The solution to FTP on iOS: GoldRaccoon

GoldRaccoon is the iOS component to connect to a FTP service and do the following:

  • Download a file
  • Upload a file
  • Delete a file
  • Create a directory
  • Delete a directory
  • List a directory

Why another Raccoon?

First, because the humanity needs it.

This project started on 29/06/2013 for the Objective-C Hackathon (http://objectivechackathon.appspot.com/).

GoldRaccoon aims to be an evolution of BlackRaccoon (which is an evolution of WhiteRaccoon), maybe the best (or at least one of the few) third-party component out there for handling FTP operations on iOS.

I forked the public repo of BlackRaccooon in May 2013 and added some improvements that have been merged into master to BlackRaccoon. Even though BlackRaccoon does what it says, I prefer to clean it a little and use a different and more extensible code structure.

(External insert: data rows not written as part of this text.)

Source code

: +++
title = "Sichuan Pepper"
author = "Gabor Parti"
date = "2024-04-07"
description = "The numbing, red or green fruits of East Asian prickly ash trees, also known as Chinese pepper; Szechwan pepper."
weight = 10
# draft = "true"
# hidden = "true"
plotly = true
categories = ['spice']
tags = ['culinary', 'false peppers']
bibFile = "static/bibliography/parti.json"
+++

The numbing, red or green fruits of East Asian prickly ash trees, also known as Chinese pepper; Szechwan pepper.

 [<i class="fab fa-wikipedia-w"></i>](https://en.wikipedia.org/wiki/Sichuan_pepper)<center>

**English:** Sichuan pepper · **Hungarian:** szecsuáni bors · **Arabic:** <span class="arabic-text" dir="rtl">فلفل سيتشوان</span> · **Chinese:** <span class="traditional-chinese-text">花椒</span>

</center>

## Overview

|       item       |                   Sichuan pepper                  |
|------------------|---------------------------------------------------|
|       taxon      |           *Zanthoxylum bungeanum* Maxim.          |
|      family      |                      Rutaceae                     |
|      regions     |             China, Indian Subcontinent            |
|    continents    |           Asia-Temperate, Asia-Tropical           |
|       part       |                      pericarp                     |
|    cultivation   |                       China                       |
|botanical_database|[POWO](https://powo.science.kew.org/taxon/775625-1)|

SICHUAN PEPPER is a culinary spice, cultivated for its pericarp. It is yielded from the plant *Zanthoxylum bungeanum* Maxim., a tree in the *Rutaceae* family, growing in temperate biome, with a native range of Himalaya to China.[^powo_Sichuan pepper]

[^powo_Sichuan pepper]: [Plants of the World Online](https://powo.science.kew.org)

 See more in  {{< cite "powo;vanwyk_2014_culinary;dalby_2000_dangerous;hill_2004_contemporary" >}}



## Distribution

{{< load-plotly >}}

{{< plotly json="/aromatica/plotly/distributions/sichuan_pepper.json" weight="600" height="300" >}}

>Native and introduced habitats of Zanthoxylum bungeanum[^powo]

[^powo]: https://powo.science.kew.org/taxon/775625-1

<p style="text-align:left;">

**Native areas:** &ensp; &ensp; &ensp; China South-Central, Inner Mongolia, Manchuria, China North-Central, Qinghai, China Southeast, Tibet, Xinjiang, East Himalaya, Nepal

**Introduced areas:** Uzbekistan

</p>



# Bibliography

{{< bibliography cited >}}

Most of the code is therefore written by Valentin Radu and Lloyd Sargent, the main extensions I (Alberto De Bortoli) added are:

  • Done some deep refactoring for the bloating of the previous code;
  • Added missing (and reasonable) code conventions;
  • Added GRRequestsManager to manage all the different kind of requests using a FIFO queue;
  • Added a demo project.

Usage

If you'd like to include this component as a pod using CocoaPods, just add the following line to your Podfile:

pod "GoldRaccoon"

otherwise

  • copy Sources folder into your project
  • add CFNetwork framework
  • import GRRequestsManager.h in your class
  • add a property for the manager
@property (nonatomic, strong) GRRequestsManager *requestsManager;
  • setup the manager somewhere (with hostname, username and password)
self.requestsManager = [[GRRequestsManager alloc] initWithHostname:<hostname>
                                                              user:<username>
                                                          password:<password>];
  • optionally make your class conform to GRRequestsManagerDelegate, implement the delegate methods (basically success, failure and progress callbacks) and set your instance of this class as delegate for the manager
self.requestsManager.delegate = self;
  • add the requests to the manager using the following methods:
addRequestForListDirectoryAtPath:
addRequestForCreateDirectoryAtPath:
addRequestForDeleteFileAtPath:
addRequestForDeleteDirectoryAtPath:
addRequestForDownloadFileAtRemotePath:toLocalPath:
addRequestForUploadFileAtLocalPath:toRemotePath:
  • start the manager
[self.requestsManager startProcessingRequests];

Conclusion

While we know that FTP is going obsolete more and more every day, we also ackowledge the fact that legacy technologies are always gonna stick around for longer than desired.